Interplay of structural, magnetic and electronic properties of the iron-based superconductors FeSe and FeTe


Felix Lochner, Max-Planck-Institut für Eisenforschung, Düsseldorf, Germany
Ilya Eremin, Theoretische Physik III, Ruhr-Universität Bochum, Bochum, Germany
Tilmann Hickel, Max-Planck-Institut für Eisenforschung, Düsseldorf, Germany
Jörg Neugebauer, Max-Planck-Institut für Eisenforschung, Düsseldorf, Germany

Iron-based superconductors (FeSC) are layer structured compounds with a typical superconducting transition temperature Tc up to 35K for bulk compounds. The structural simplest and most interesting materials of this group iron-chalcogenides, where FeSe and FeTe are the most popular ones.
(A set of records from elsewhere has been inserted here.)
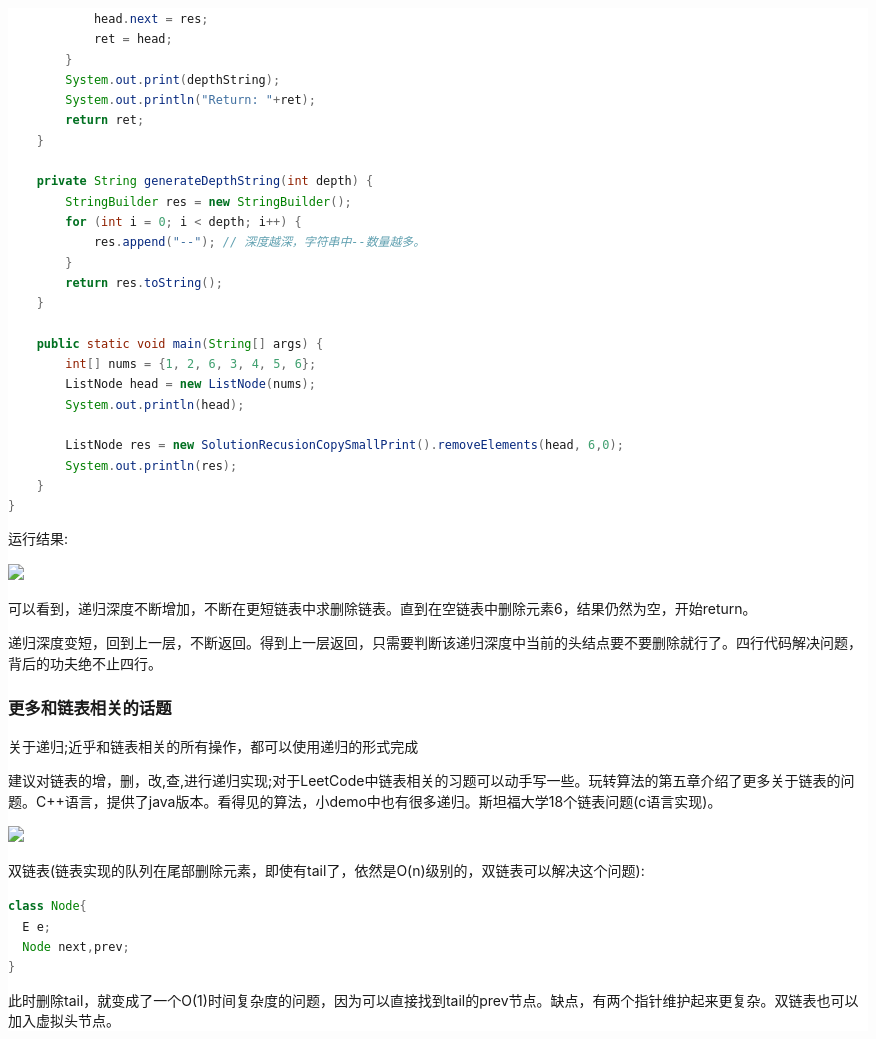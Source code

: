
 ```java
            head.next = res;
            ret = head;
        }
        System.out.print(depthString);
        System.out.println("Return: "+ret);
        return ret;
    }

    private String generateDepthString(int depth) {
        StringBuilder res = new StringBuilder();
        for (int i = 0; i < depth; i++) {
            res.append("--"); // 深度越深，字符串中--数量越多。
        }
        return res.toString();
    }

    public static void main(String[] args) {
        int[] nums = {1, 2, 6, 3, 4, 5, 6};
        ListNode head = new ListNode(nums);
        System.out.println(head);

        ListNode res = new SolutionRecusionCopySmallPrint().removeElements(head, 6,0);
        System.out.println(res);
    }
}
```

运行结果:

![](http://myphoto.mtianyan.cn/20180812195411_gtzZ4m_Screenshot.jpeg)

可以看到，递归深度不断增加，不断在更短链表中求删除链表。直到在空链表中删除元素6，结果仍然为空，开始return。

递归深度变短，回到上一层，不断返回。得到上一层返回，只需要判断该递归深度中当前的头结点要不要删除就行了。四行代码解决问题，背后的功夫绝不止四行。

### 更多和链表相关的话题

关于递归;近乎和链表相关的所有操作，都可以使用递归的形式完成

建议对链表的增，删，改,查,进行递归实现;对于LeetCode中链表相关的习题可以动手写一些。玩转算法的第五章介绍了更多关于链表的问题。C++语言，提供了java版本。看得见的算法，小demo中也有很多递归。斯坦福大学18个链表问题(c语言实现)。

![](http://myphoto.mtianyan.cn/20180812120202_qd5yVe_Screenshot.jpeg)

双链表(链表实现的队列在尾部删除元素，即使有tail了，依然是O(n)级别的，双链表可以解决这个问题):

```java
class Node{
  E e;
  Node next,prev;
}
```

此时删除tail，就变成了一个O(1)时间复杂度的问题，因为可以直接找到tail的prev节点。缺点，有两个指针维护起来更复杂。双链表也可以加入虚拟头节点。
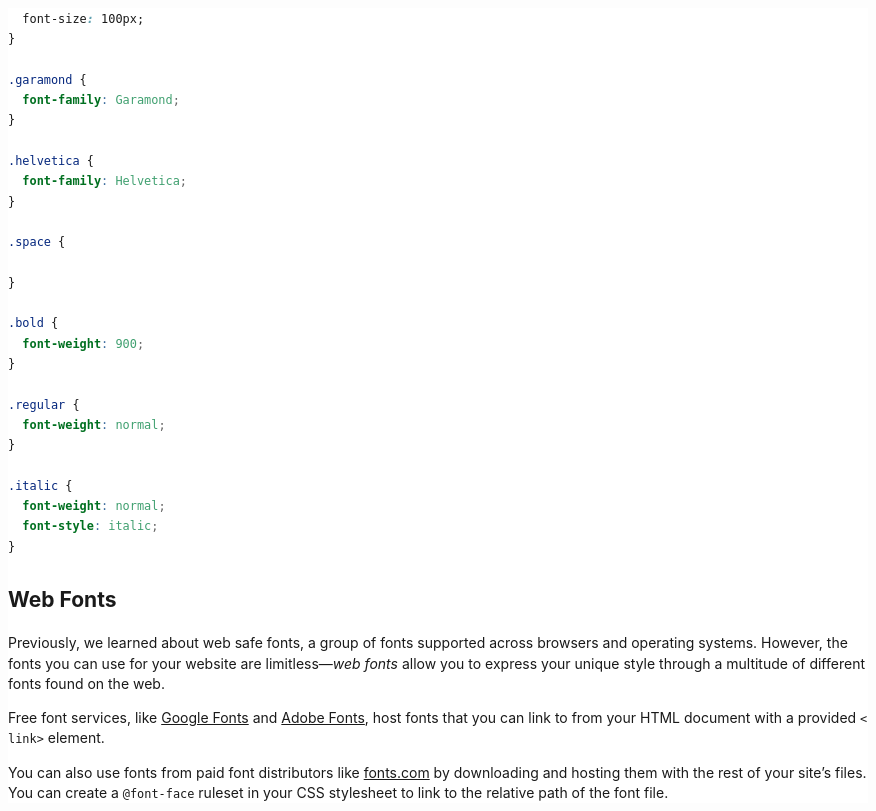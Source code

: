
 ``` css
  font-size: 100px;
}

.garamond {
  font-family: Garamond;
}

.helvetica {
  font-family: Helvetica;
}

.space {
  
}

.bold {
  font-weight: 900;
}

.regular {
  font-weight: normal;
}

.italic {
  font-weight: normal;
  font-style: italic;
}
```

## Web Fonts

Previously, we learned about web safe fonts, a group of fonts supported
across browsers and operating systems. However, the fonts you can use
for your website are limitless—*web fonts* allow you to express your
unique style through a multitude of different fonts found on the web.

Free font services, like <a href="https://fonts.google.com/"
class="e14vpv2g1 gamut-xro1w8-ResetElement-Anchor-AnchorBase e1bhhzie0"
target="_blank" rel="noopener">Google Fonts</a> and
<a href="https://fonts.adobe.com"
class="e14vpv2g1 gamut-xro1w8-ResetElement-Anchor-AnchorBase e1bhhzie0"
target="_blank" rel="noopener">Adobe Fonts</a>, host fonts that you can
link to from your HTML document with a provided `<link>` element.

You can also use fonts from paid font distributors like
<a href="https://www.fonts.com/"
class="e14vpv2g1 gamut-xro1w8-ResetElement-Anchor-AnchorBase e1bhhzie0"
target="_blank" rel="noopener">fonts.com</a> by downloading and hosting
them with the rest of your site’s files. You can create a `@font-face`
ruleset in your CSS stylesheet to link to the relative path of the font
file.

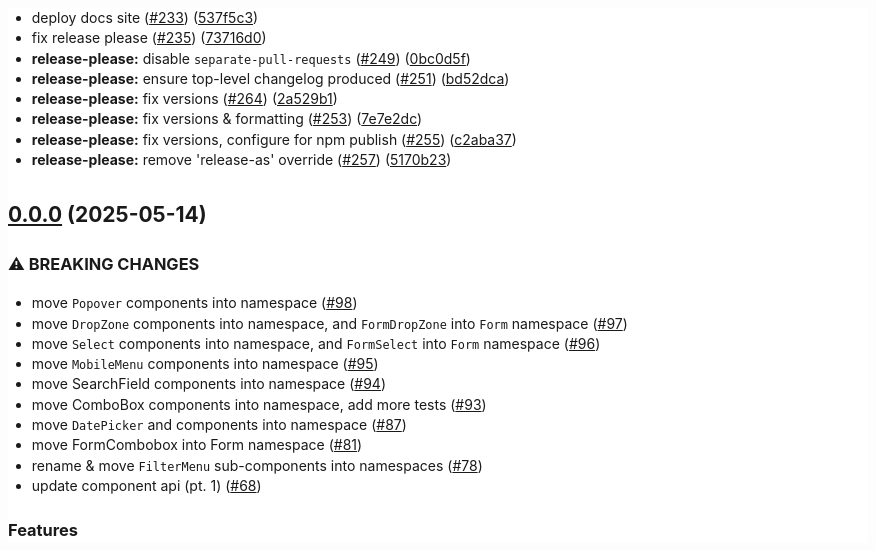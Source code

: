 * deploy docs site ([#233](https://github.com/alex-mcgovern/ui-kit.ai/issues/233)) ([537f5c3](https://github.com/alex-mcgovern/ui-kit.ai/commit/537f5c32070c98826f1e99127863200d58f9eccd))
* fix release please ([#235](https://github.com/alex-mcgovern/ui-kit.ai/issues/235)) ([73716d0](https://github.com/alex-mcgovern/ui-kit.ai/commit/73716d0d8111c0caf21956c02b0829f739fbd2b9))
* **release-please:** disable `separate-pull-requests` ([#249](https://github.com/alex-mcgovern/ui-kit.ai/issues/249)) ([0bc0d5f](https://github.com/alex-mcgovern/ui-kit.ai/commit/0bc0d5f0564eade12f006fd3fbc9431985074cca))
* **release-please:** ensure top-level changelog produced ([#251](https://github.com/alex-mcgovern/ui-kit.ai/issues/251)) ([bd52dca](https://github.com/alex-mcgovern/ui-kit.ai/commit/bd52dca03ae4f3490f066814e364d1fa8b16f232))
* **release-please:** fix versions ([#264](https://github.com/alex-mcgovern/ui-kit.ai/issues/264)) ([2a529b1](https://github.com/alex-mcgovern/ui-kit.ai/commit/2a529b101f03a79c67f0db60d6b3102102283a98))
* **release-please:** fix versions & formatting ([#253](https://github.com/alex-mcgovern/ui-kit.ai/issues/253)) ([7e7e2dc](https://github.com/alex-mcgovern/ui-kit.ai/commit/7e7e2dc7e30055f8175ad6a0bdba07746d7aec36))
* **release-please:** fix versions, configure for npm publish ([#255](https://github.com/alex-mcgovern/ui-kit.ai/issues/255)) ([c2aba37](https://github.com/alex-mcgovern/ui-kit.ai/commit/c2aba376927fe1eb080d64fd15dbf4589e8802f6))
* **release-please:** remove 'release-as' override ([#257](https://github.com/alex-mcgovern/ui-kit.ai/issues/257)) ([5170b23](https://github.com/alex-mcgovern/ui-kit.ai/commit/5170b236357566805253a8cfa35c5d57995e49a7))

## [0.0.0](https://github.com/alex-mcgovern/ui-kit.ai/compare/ui-kit.ai-monorepo-v0.0.0-alpha.3...ui-kit.ai-monorepo@v0.0.0) (2025-05-14)


### ⚠ BREAKING CHANGES

* move `Popover` components into namespace ([#98](https://github.com/alex-mcgovern/ui-kit.ai/issues/98))
* move `DropZone` components into namespace, and `FormDropZone` into `Form` namespace ([#97](https://github.com/alex-mcgovern/ui-kit.ai/issues/97))
* move `Select` components into namespace, and `FormSelect` into `Form` namespace ([#96](https://github.com/alex-mcgovern/ui-kit.ai/issues/96))
* move `MobileMenu` components into namespace ([#95](https://github.com/alex-mcgovern/ui-kit.ai/issues/95))
* move SearchField components into namespace ([#94](https://github.com/alex-mcgovern/ui-kit.ai/issues/94))
* move ComboBox components into namespace, add more tests ([#93](https://github.com/alex-mcgovern/ui-kit.ai/issues/93))
* move `DatePicker` and components into namespace ([#87](https://github.com/alex-mcgovern/ui-kit.ai/issues/87))
* move FormCombobox into Form namespace ([#81](https://github.com/alex-mcgovern/ui-kit.ai/issues/81))
* rename & move `FilterMenu` sub-components into namespaces ([#78](https://github.com/alex-mcgovern/ui-kit.ai/issues/78))
* update component api (pt. 1) ([#68](https://github.com/alex-mcgovern/ui-kit.ai/issues/68))

### Features
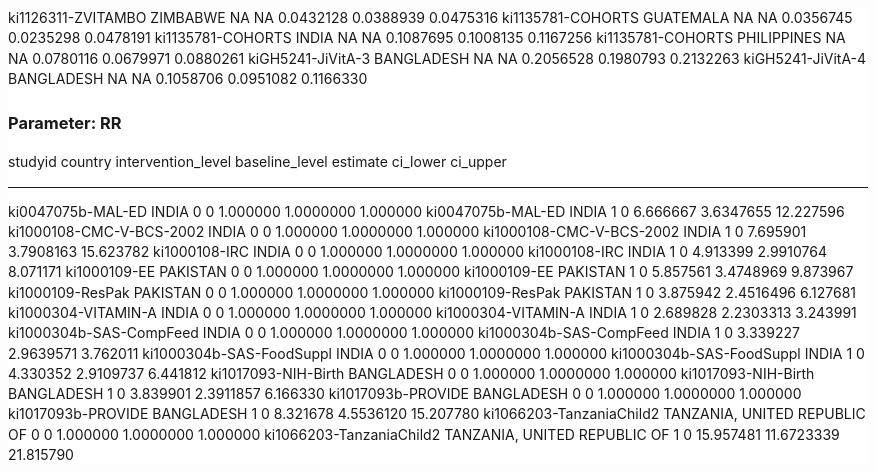 ki1126311-ZVITAMBO         ZIMBABWE                       NA                   NA                0.0432128   0.0388939   0.0475316
ki1135781-COHORTS          GUATEMALA                      NA                   NA                0.0356745   0.0235298   0.0478191
ki1135781-COHORTS          INDIA                          NA                   NA                0.1087695   0.1008135   0.1167256
ki1135781-COHORTS          PHILIPPINES                    NA                   NA                0.0780116   0.0679971   0.0880261
kiGH5241-JiVitA-3          BANGLADESH                     NA                   NA                0.2056528   0.1980793   0.2132263
kiGH5241-JiVitA-4          BANGLADESH                     NA                   NA                0.1058706   0.0951082   0.1166330


### Parameter: RR


studyid                    country                        intervention_level   baseline_level     estimate     ci_lower    ci_upper
-------------------------  -----------------------------  -------------------  ---------------  ----------  -----------  ----------
ki0047075b-MAL-ED          INDIA                          0                    0                  1.000000    1.0000000    1.000000
ki0047075b-MAL-ED          INDIA                          1                    0                  6.666667    3.6347655   12.227596
ki1000108-CMC-V-BCS-2002   INDIA                          0                    0                  1.000000    1.0000000    1.000000
ki1000108-CMC-V-BCS-2002   INDIA                          1                    0                  7.695901    3.7908163   15.623782
ki1000108-IRC              INDIA                          0                    0                  1.000000    1.0000000    1.000000
ki1000108-IRC              INDIA                          1                    0                  4.913399    2.9910764    8.071171
ki1000109-EE               PAKISTAN                       0                    0                  1.000000    1.0000000    1.000000
ki1000109-EE               PAKISTAN                       1                    0                  5.857561    3.4748969    9.873967
ki1000109-ResPak           PAKISTAN                       0                    0                  1.000000    1.0000000    1.000000
ki1000109-ResPak           PAKISTAN                       1                    0                  3.875942    2.4516496    6.127681
ki1000304-VITAMIN-A        INDIA                          0                    0                  1.000000    1.0000000    1.000000
ki1000304-VITAMIN-A        INDIA                          1                    0                  2.689828    2.2303313    3.243991
ki1000304b-SAS-CompFeed    INDIA                          0                    0                  1.000000    1.0000000    1.000000
ki1000304b-SAS-CompFeed    INDIA                          1                    0                  3.339227    2.9639571    3.762011
ki1000304b-SAS-FoodSuppl   INDIA                          0                    0                  1.000000    1.0000000    1.000000
ki1000304b-SAS-FoodSuppl   INDIA                          1                    0                  4.330352    2.9109737    6.441812
ki1017093-NIH-Birth        BANGLADESH                     0                    0                  1.000000    1.0000000    1.000000
ki1017093-NIH-Birth        BANGLADESH                     1                    0                  3.839901    2.3911857    6.166330
ki1017093b-PROVIDE         BANGLADESH                     0                    0                  1.000000    1.0000000    1.000000
ki1017093b-PROVIDE         BANGLADESH                     1                    0                  8.321678    4.5536120   15.207780
ki1066203-TanzaniaChild2   TANZANIA, UNITED REPUBLIC OF   0                    0                  1.000000    1.0000000    1.000000
ki1066203-TanzaniaChild2   TANZANIA, UNITED REPUBLIC OF   1                    0                 15.957481   11.6723339   21.815790
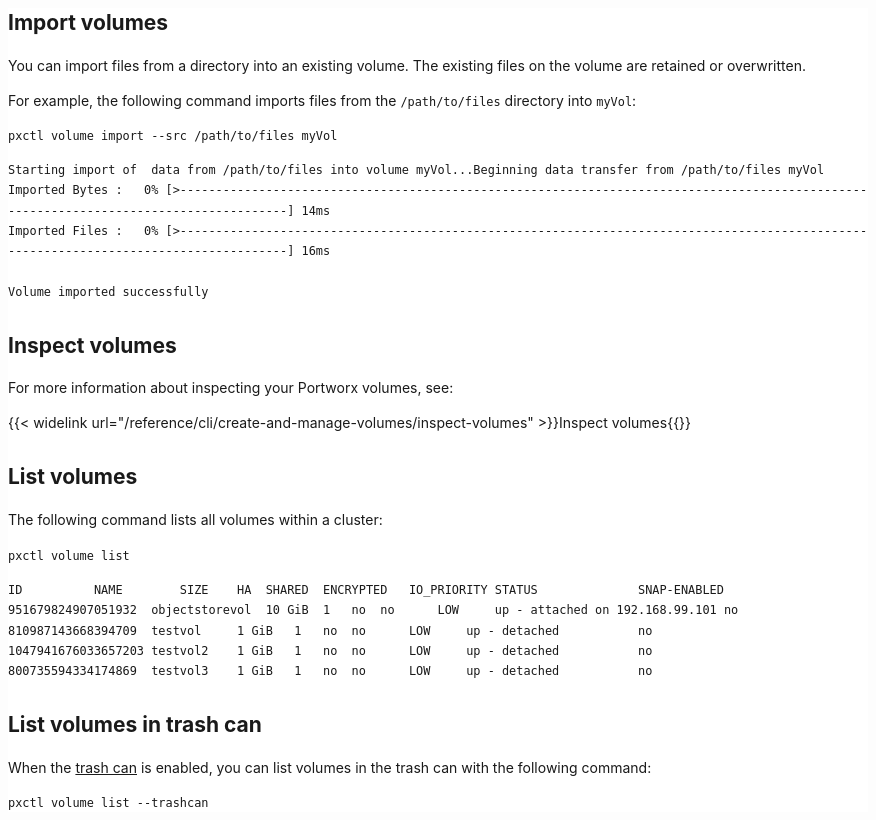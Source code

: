 ## Import volumes

You can import files from a directory into an existing volume. The existing files on the volume are retained or overwritten.

For example, the following command imports files from the `/path/to/files` directory into `myVol`:

```text
pxctl volume import --src /path/to/files myVol
```

```output
Starting import of  data from /path/to/files into volume myVol...Beginning data transfer from /path/to/files myVol
Imported Bytes :   0% [>---------------------------------------------------------------------------------------------------------------------------------------] 14ms
Imported Files :   0% [>---------------------------------------------------------------------------------------------------------------------------------------] 16ms

Volume imported successfully
```

## Inspect volumes

For more information about inspecting your Portworx volumes, see:

{{< widelink url="/reference/cli/create-and-manage-volumes/inspect-volumes" >}}Inspect volumes{{</widelink>}}

## List volumes

The following command lists all volumes within a cluster:

```text
pxctl volume list
```

```output
ID			NAME		SIZE	HA	SHARED	ENCRYPTED	IO_PRIORITY	STATUS				SNAP-ENABLED
951679824907051932	objectstorevol	10 GiB	1	no	no		LOW		up - attached on 192.168.99.101	no
810987143668394709	testvol		1 GiB	1	no	no		LOW		up - detached			no
1047941676033657203	testvol2	1 GiB	1	no	no		LOW		up - detached			no
800735594334174869	testvol3	1 GiB	1	no	no		LOW		up - detached			no
```

## List volumes in trash can

When the [trash can](/reference/cli/trashcan/) is enabled, you can list volumes in the trash can with the following command:

```text
pxctl volume list --trashcan
```
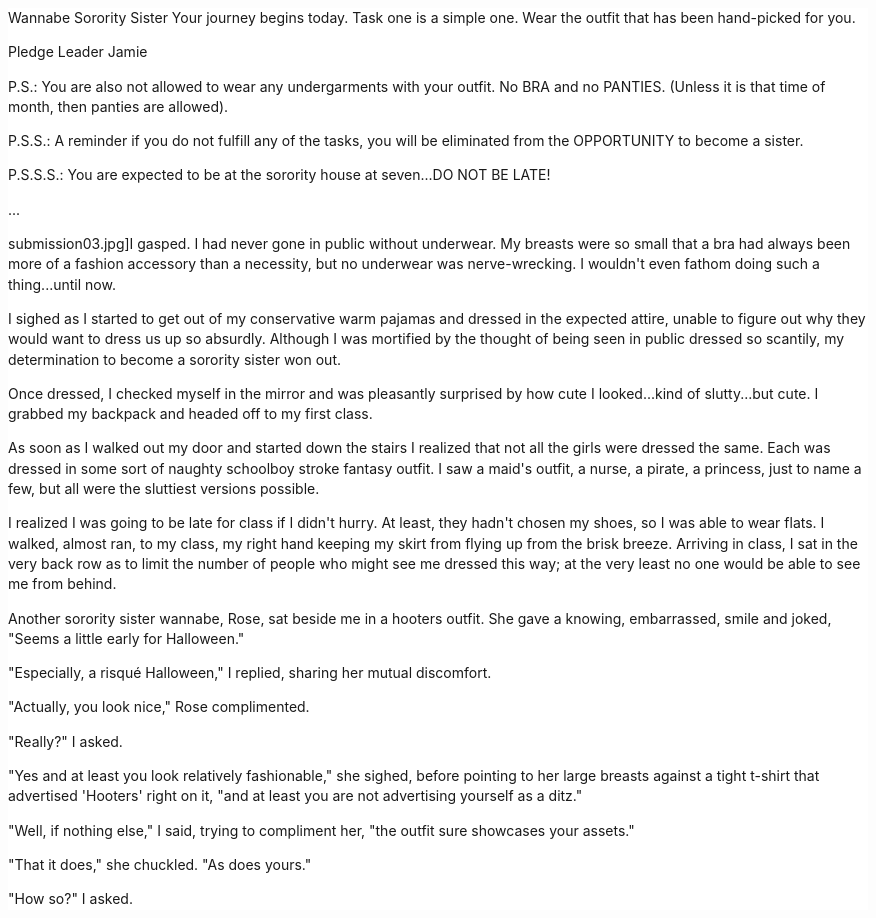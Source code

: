  Wannabe Sorority Sister Your journey begins today. Task one is a simple one. Wear the outfit that has been hand-picked for you. 

 Pledge Leader Jamie 

 P.S.: You are also not allowed to wear any undergarments with your outfit. No BRA and no PANTIES. (Unless it is that time of month, then panties are allowed). 

 P.S.S.: A reminder if you do not fulfill any of the tasks, you will be eliminated from the OPPORTUNITY to become a sister. 

 P.S.S.S.: You are expected to be at the sorority house at seven...DO NOT BE LATE! 

 ... 

 

 submission03.jpg]I gasped. I had never gone in public without underwear. My breasts were so small that a bra had always been more of a fashion accessory than a necessity, but no underwear was nerve-wrecking. I wouldn't even fathom doing such a thing...until now. 

 I sighed as I started to get out of my conservative warm pajamas and dressed in the expected attire, unable to figure out why they would want to dress us up so absurdly. Although I was mortified by the thought of being seen in public dressed so scantily, my determination to become a sorority sister won out. 

 Once dressed, I checked myself in the mirror and was pleasantly surprised by how cute I looked...kind of slutty...but cute. I grabbed my backpack and headed off to my first class. 

 As soon as I walked out my door and started down the stairs I realized that not all the girls were dressed the same. Each was dressed in some sort of naughty schoolboy stroke fantasy outfit. I saw a maid's outfit, a nurse, a pirate, a princess, just to name a few, but all were the sluttiest versions possible. 

 I realized I was going to be late for class if I didn't hurry. At least, they hadn't chosen my shoes, so I was able to wear flats. I walked, almost ran, to my class, my right hand keeping my skirt from flying up from the brisk breeze. Arriving in class, I sat in the very back row as to limit the number of people who might see me dressed this way; at the very least no one would be able to see me from behind. 

 Another sorority sister wannabe, Rose, sat beside me in a hooters outfit. She gave a knowing, embarrassed, smile and joked, "Seems a little early for Halloween." 

 "Especially, a risqué Halloween," I replied, sharing her mutual discomfort. 

 

 "Actually, you look nice," Rose complimented. 

 "Really?" I asked. 

 "Yes and at least you look relatively fashionable," she sighed, before pointing to her large breasts against a tight t-shirt that advertised 'Hooters' right on it, "and at least you are not advertising yourself as a ditz." 

 "Well, if nothing else," I said, trying to compliment her, "the outfit sure showcases your assets." 

 "That it does," she chuckled. "As does yours." 

 "How so?" I asked.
For monolayers of FeSe Tc goes up to 100K. Moreover, the pressure depended phase diagram shows a lot of different magnetic and structural transitions, which are up to now not fully understood and differ from other FeSC. One of the most interesting phases is the so called nematic phase, where the magnetic moments are not randomly distributed, but elongated along a specific direction, without showing any long-range magnetic order like e.g. anti ferromagnetism (AFM). This behavior is combined with a strong dipole-dipole interaction in those materials. Therefore, we investigate the dependence of structural properties of FeSe and FeTe on the magnetic order with density functional theory (DFT). We have developed an efficient scheme to predict the correct ground state in the multi-dimensional space of structural parameters by employing similarities between the AFM and the paramagnetic (PM) state. Moreover, the inter-layer interaction in FeSe and FeTe turns out to weak and almost vanishes beyond a certain volume, if dipole-dipole corrections are not considered. Therefore, we include van der Waals (vdW) coupling to these systems. Our results show that a combination of magnetism and dipole interactions is necessary to determine the ground state structure and properties for FeSe. Since the coupling of these effects is specific for the materials investigated here, they might also explain the complexity of their phase diagrams.